= Ion Dongorozi =

Romanian writer (1894–1975)

Dongorozi in 1923

Ion Dongorozi (January 4, 1894 - May 20, 1975) was a Romanian prose writer.

Born in Tecuci, his parents were Dionisie Dongorozi and his wife Ecaterina. After attending Vasile Alecsandri High School in Galați, he studied at the literature and philosophy faculty of the University of Bucharest, as well as at the pedagogical institute in the same city. He made his published debut after World War I in Convorbiri Literare magazine. His work also appeared in Ramuri, Universul literar, Scrisul românesc, Rampa and Adevărul literar și artistic. A high school philosophy and geography teacher in Craiova and Bucharest, he directed the National Theater Craiova from 1926 to 1927. During his tenure, Dongorozi introduced Sunday performances in schools, prisons and barracks; organized conferences featuring prestigious invitees; and held traveling shows throughout Oltenia. He served as Prefect of Caraș County in 1931. He co-authored textbooks with Simion Mehedinți.
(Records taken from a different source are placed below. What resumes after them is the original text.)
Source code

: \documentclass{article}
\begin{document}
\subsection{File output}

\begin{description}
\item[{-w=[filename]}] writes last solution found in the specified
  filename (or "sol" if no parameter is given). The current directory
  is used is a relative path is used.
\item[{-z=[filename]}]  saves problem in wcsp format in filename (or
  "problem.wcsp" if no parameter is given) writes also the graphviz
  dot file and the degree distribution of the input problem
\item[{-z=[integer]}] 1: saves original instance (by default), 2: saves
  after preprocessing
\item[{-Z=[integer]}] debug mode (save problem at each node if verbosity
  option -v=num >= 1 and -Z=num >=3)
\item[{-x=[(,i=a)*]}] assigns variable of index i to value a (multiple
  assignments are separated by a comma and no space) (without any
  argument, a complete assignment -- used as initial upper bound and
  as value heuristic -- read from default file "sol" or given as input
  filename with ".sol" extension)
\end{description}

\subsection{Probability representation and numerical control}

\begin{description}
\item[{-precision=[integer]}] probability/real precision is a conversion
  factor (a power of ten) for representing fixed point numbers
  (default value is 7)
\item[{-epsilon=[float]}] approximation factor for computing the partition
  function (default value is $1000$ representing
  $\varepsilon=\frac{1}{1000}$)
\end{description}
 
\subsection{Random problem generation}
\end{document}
His short prose, in a picturesque Sămănătorist style, appeared in a number of volumes: Cum s-a despărțit tanti Veronica, Filimon Hâncu (1924), La hotarul dobrogean (1924), Signor Berthelotty (1926), Socoteli greșite (1926), Examen de bacalaureat (1928), Ancheta (1930), Țucu (1931), Reprezentație de adio (1932) and Belfer îndrăgostit (1934). He also wrote Castelul preutesei (1943) and Chipuri de copii (1944). He ceased writing for over a decade before returning with a new ideological outlook. This conformed to the demands of the communist regime that had assumed power, as exemplified in A deraiat un expres (1957), Vâltori (vol. I, 1958) and Stea de cinema (1971).